これは、本当は相続人ではない(または、その相続分を超えている)のに、外見上は相続人であるかのように振る舞い、相続財産を占有している人を指します。たとえば、戸籍のうえで相続人のように扱われて財産の名義を得ている人や、ほかに相続人がいることを前提とせずに遺産を占有している人などが、これにあたりえます。
共同相続人の間でも問題になる――判例の考え方
相続回復請求権は、赤の他人との間だけでなく、共同相続人(複数いる相続人)どうしの間でも問題になることがあります。たとえば、相続人が兄弟3人なのに、長男が「自分がすべて相続した」として遺産を独占しているような場合です。
この点について、最高裁判所の判例は、慎重な立場をとっていると説明されます。おおまかにいえば、ほかの相続人の相続分を侵害している共同相続人が、「自分にその相続権がある」と信じるにつき相当な(合理的な)理由があった場合に限り、884条の短い期間(時効)を主張できるという考え方です。逆にいえば、他人の相続分だと分かっていながら、あえて独占しているような場合には、この短い時効による保護は受けられないと整理されています。
相当な理由があったか → 結論が分かれる
このように、共同相続人間で相続回復請求権をめぐる争いになったときは、相手方がどのような認識でいたかという事情が、結論を大きく左右します。ここは非常に専門的な判断が求められる部分であり、個別の事情によって扱いが変わりますので、必ず弁護士などの専門家に確認してください。
「知った時から5年」の意味――時効の起算点に注意
5年の時効で、とくに注意したいのが「いつから数え始めるか」(起算点)です。民法884条の5年は、単に「相続が始まってから」ではなく、「相続権を侵害された事実を知った時」から数えます。
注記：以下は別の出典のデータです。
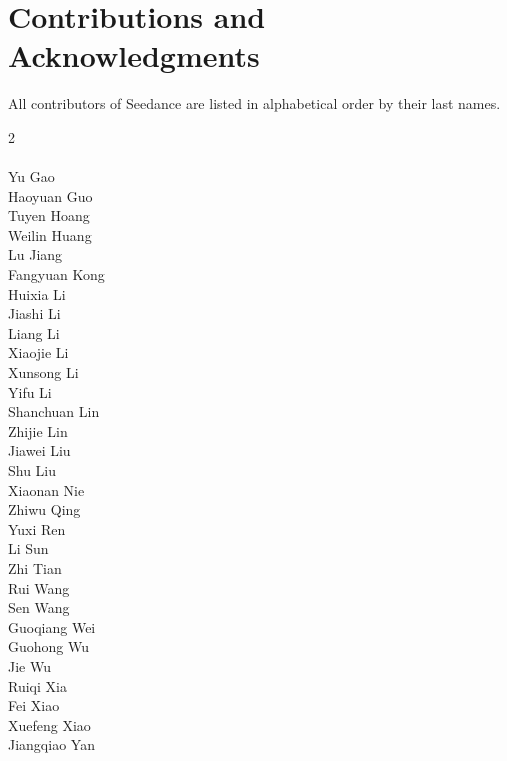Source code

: \section{Contributions and Acknowledgments}
\label{contributions}

All contributors of Seedance are listed in alphabetical order by their last names.

\begin{multicols}{2} %
 \\
\\
\color{seedblue}Yu Gao\\
\color{seedblue}Haoyuan Guo\\
\color{seedblue}Tuyen Hoang\\
\color{seedblue}Weilin Huang\\
\color{seedblue}Lu Jiang\\
\color{seedblue}Fangyuan Kong\\
\color{seedblue}Huixia Li\\
\color{seedblue}Jiashi Li\\
\color{seedblue}Liang Li\\
\color{seedblue}Xiaojie Li\\
\color{seedblue}Xunsong Li\\
\color{seedblue}Yifu Li\\
\color{seedblue}Shanchuan Lin\\
\color{seedblue}Zhijie Lin\\
\color{seedblue}Jiawei Liu\\
\color{seedblue}Shu Liu\\
\color{seedblue}Xiaonan Nie\\
\color{seedblue}Zhiwu Qing\\
\color{seedblue}Yuxi Ren\\
\color{seedblue}Li Sun\\
\color{seedblue}Zhi Tian\\
\color{seedblue}Rui Wang\\
\color{seedblue}Sen Wang\\
\color{seedblue}Guoqiang Wei\\
\color{seedblue}Guohong Wu\\
\color{seedblue}Jie Wu\\
\color{seedblue}Ruiqi Xia\\
\color{seedblue}Fei Xiao\\
\color{seedblue}Xuefeng Xiao\\
\color{seedblue}Jiangqiao Yan\\

\end{multicols}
つまり、①自分が相続人であること、②その相続権が誰かに侵害されている(本来自分が受け取るべきものを、他人が占有している)ことを知ったときが、5年の出発点になると考えられています。相続があったことすら知らなかった、あるいは自分が相続人だと気づいていなかった、という場合には、そこから直ちに5年が進むわけではない、と整理されるのが一般的です。
なお、時効の起算点をいつと見るか、時効が完成しているかどうかの判断は、集められた事実や証拠によって微妙に変わります。「もう5年たったから無理だろう」と自己判断であきらめる前に、一度専門家に相談する価値は十分にあります。
相続回復請求と、ほかの手続き・期限との関係
相続回復請求権は、単独で存在するのではなく、ほかの相続手続きと関わり合っています。整理しておきましょう。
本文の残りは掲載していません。